"Sustainability: More Than Just Green" (winter 2009 issue), like so many discussions of sustainability, misses something rather important. A good example is the description of so-called sustainable beef. We are told this beef is sustainable because no hormones or antibiotics are used and cattle graze on the open range. Perhaps this makes them organic, but sustainable?
There is no discussion of the native herbivore species that cattle displace, the large amounts of water needed to grow cattle, their effect on riparian areas, soil (e.g., compaction) and native grasses, and the slaughter of predators to make the world safe for such dim-witted domestics.

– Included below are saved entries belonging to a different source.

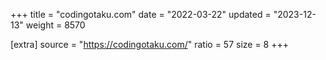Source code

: +++
title = "codingotaku.com"
date = "2022-03-22"
updated = "2023-12-13"
weight = 8570

[extra]
source = "https://codingotaku.com/"
ratio = 57
size = 8
+++
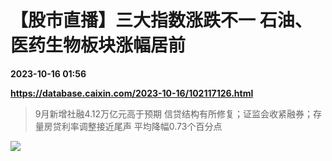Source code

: # 【股市直播】三大指数涨跌不一 石油、医药生物板块涨幅居前

**2023-10-16 01:56**

**https://database.caixin.com/2023-10-16/102117126.html**

> 9月新增社融4.12万亿元高于预期 信贷结构有所修复；证监会收紧融券；存量房贷利率调整接近尾声 平均降幅0.73个百分点

  

![](https://img.caixin.com/2023-10-16/169742056895746_840_560.jpg)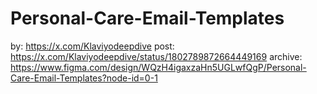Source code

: # Personal-Care-Email-Templates
by: https://x.com/Klaviyodeepdive post: https://x.com/Klaviyodeepdive/status/1802789872664449169 archive: https://www.figma.com/design/WQzH4igaxzaHn5UGLwfQgP/Personal-Care-Email-Templates?node-id=0-1
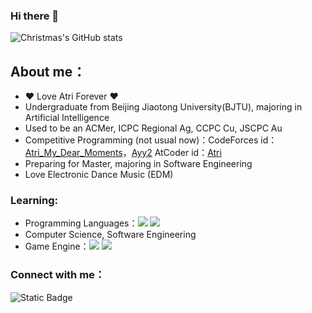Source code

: ### Hi there 👋

![Christmas's GitHub stats](https://github-readme-stats.vercel.app/api?username=Atri2333&show_icons=true&theme=tokyonight)

## About me：

- ❤ Love Atri Forever ❤
- Undergraduate from Beijing Jiaotong University(BJTU), majoring in Artificial Intelligence
- Used to be an ACMer, ICPC Regional Ag, CCPC Cu, JSCPC Au
- Competitive Programming (not usual now)：CodeForces id：[Atri_My_Dear_Moments](https://codeforces.com/profile/Atri_My_Dear_Moments)，[Ayy2](https://codeforces.com/profile/Ayy2) AtCoder id：[Atri](https://atcoder.jp/users/Atri)
- Preparing for Master, majoring in Software Engineering
- Love Electronic Dance Music (EDM)

### Learning:

- Programming Languages：<span><img src="https://img.shields.io/badge/C%2B%2B-%2300599C?logo=C%2B%2B&color=%2300599C"> <img src="https://img.shields.io/badge/Java-grey"></span>
- Computer Science, Software Engineering
- Game Engine：<span><img src="https://img.shields.io/badge/Unreal%20Engine-grey?logo=Unreal%20Engine&color=%230E1128"> <img src="https://img.shields.io/badge/Unity-grey?logo=Unity&color=%23FFFFFF"></span>

### Connect with me：

![Static Badge](https://img.shields.io/badge/Email-AtriKawaii%40outlook.com-grey?logo=microsoftoutlook&color=%230078D4&link=AtriKawaii%40outlook.com)

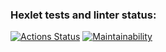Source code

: ### Hexlet tests and linter status:
[![Actions Status](https://github.com/EkaterinaMark/python-project-49/actions/workflows/hexlet-check.yml/badge.svg)](https://github.com/EkaterinaMark/python-project-49/actions)
[![Maintainability](https://api.codeclimate.com/v1/badges/2490d2b83937d7f02951/maintainability)](https://codeclimate.com/github/EkaterinaMark/python-project-49/maintainability)
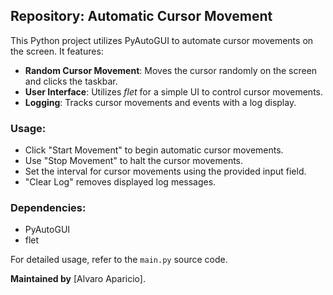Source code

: ## Repository: Automatic Cursor Movement

This Python project utilizes PyAutoGUI to automate cursor movements on the screen. It features:

- **Random Cursor Movement**: Moves the cursor randomly on the screen and clicks the taskbar.
- **User Interface**: Utilizes _flet_ for a simple UI to control cursor movements.
- **Logging**: Tracks cursor movements and events with a log display.

### Usage:

- Click "Start Movement" to begin automatic cursor movements.
- Use "Stop Movement" to halt the cursor movements.
- Set the interval for cursor movements using the provided input field.
- "Clear Log" removes displayed log messages.

### Dependencies:

- PyAutoGUI
- flet

For detailed usage, refer to the `main.py` source code.

**Maintained by** [Alvaro Aparicio].
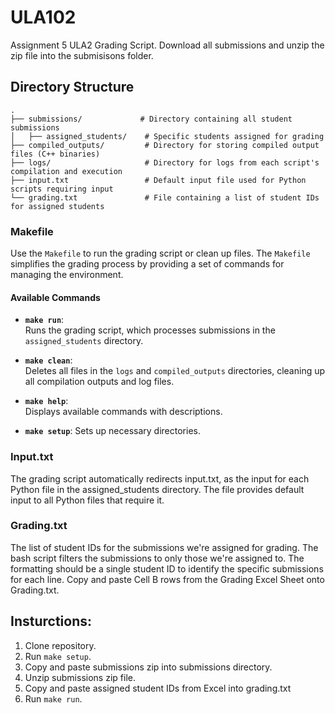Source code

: # ULA102
Assignment 5 ULA2 Grading Script. Download all submissions and unzip the zip file into the submisisons folder.

## Directory Structure
    .
    ├── submissions/             # Directory containing all student submissions
    │   ├── assigned_students/    # Specific students assigned for grading
    ├── compiled_outputs/         # Directory for storing compiled output files (C++ binaries)
    ├── logs/                     # Directory for logs from each script's compilation and execution
    ├── input.txt                 # Default input file used for Python scripts requiring input
    └── grading.txt               # File containing a list of student IDs for assigned students

### Makefile

Use the `Makefile` to run the grading script or clean up files. The `Makefile` simplifies the grading process by providing a set of commands for managing the environment.

#### Available Commands

- **`make run`**:  
  Runs the grading script, which processes submissions in the `assigned_students` directory.

- **`make clean`**:  
  Deletes all files in the `logs` and `compiled_outputs` directories, cleaning up all compilation outputs and log files.

- **`make help`**:  
  Displays available commands with descriptions.

- **`make setup`**:
  Sets up necessary directories.


### Input.txt
The grading script automatically redirects input.txt, as the input for each Python file in the assigned_students directory.
The file provides default input to all Python files that require it.

### Grading.txt
The list of student IDs for the submissions we're assigned for grading. The bash script filters the submissions to only those we're assigned to.
The formatting should be a single student ID to identify the specific submissions for each line. Copy and paste Cell B rows from the Grading Excel Sheet onto Grading.txt.

## Insturctions:
1. Clone repository.
2. Run `make setup`.
3. Copy and paste submissions zip into submissions directory.
4. Unzip submissions zip file.
5. Copy and paste assigned student IDs from Excel into grading.txt
3. Run `make run`.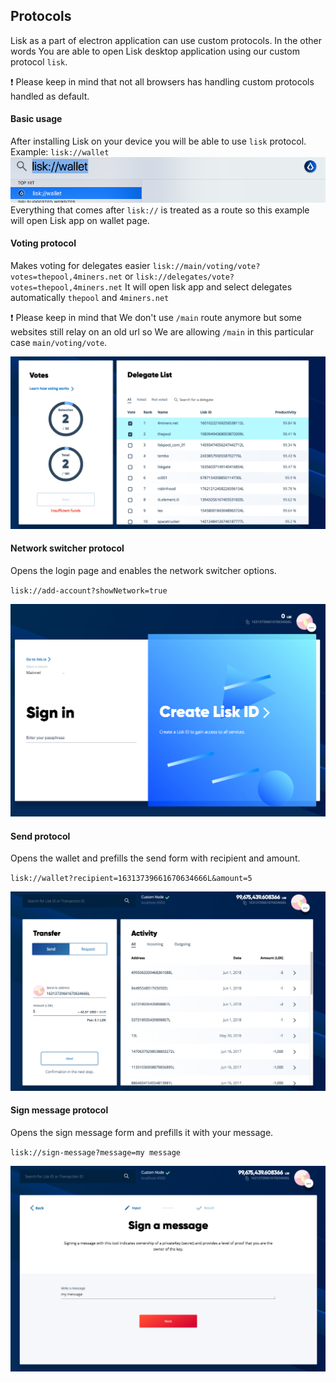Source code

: ## Protocols

Lisk as a part of electron application can use custom protocols.
In the other words You are able to open Lisk desktop application using our custom protocol `lisk`.

:exclamation: Please keep in mind that not all browsers has handling custom protocols handled as default.

#### Basic usage
After installing Lisk on your device you will be able to use `lisk` protocol.
Example: `lisk://wallet`
![Alt text](./assets/lisk_wallet.png?raw=true "Lisk protocol basic")
Everything that comes after `lisk://` is treated as a route so this example will open Lisk app on wallet page.

#### Voting protocol
Makes voting for delegates easier 
`lisk://main/voting/vote?votes=thepool,4miners.net` or `lisk://delegates/vote?votes=thepool,4miners.net`
It will open lisk app and select delegates automatically `thepool` and `4miners.net`

:exclamation: Please keep in mind that We don't use `/main` route anymore but some websites still relay on an old url so We are allowing `/main` in this particular case `main/voting/vote`.

![Alt text](./assets/voting_protocol.png?raw=true "Lisk voting protocol")

#### Network switcher protocol
Opens the login page and enables the network switcher options.

`lisk://add-account?showNetwork=true`

![Alt text](./assets/network_switcher.png?raw=true "Lisk voting protocol")

#### Send protocol
Opens the wallet and prefills the send form with recipient and amount.

`lisk://wallet?recipient=16313739661670634666L&amount=5`

![Alt text](./assets/send.png?raw=true "Lisk voting protocol")

#### Sign message protocol
Opens the sign message form and prefills it with your message.

`lisk://sign-message?message=my message`

![Alt text](./assets/sign_message.png?raw=true "Lisk voting protocol")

Perhaps sustainability is being defined to exclude these factors, but if so sustainability means very little because it will do little or nothing to reduce the high rates of anthropogenic extinction and the degradation of ecosystems.
David Johns '76
Real cost of transportation
John Charles's assertion that "motor vehicles pay their own way" is patently false (letter in winter 2009 issue).
Highway vehicles receive significantly more subsidies, mostly indirect, than other form of transportation. Gasoline taxes do not come close to paying the cost of building and maintaining the roadway infrastructure.
The American Lung Association stated that if a tax were levied to sufficiently cover the medical costs from gasoline fumes alone, it would be 40 to 45 cents per gallon. And that does not include pollution-related damage to infrastructure, the high cost of highway trauma, roadway related erosion, pollution to water systems, inflated sewerage costs from roadway runoff, costs of law enforcement and fire suppression, gunboat diplomacy to protect our addiction to oil ... need I go on?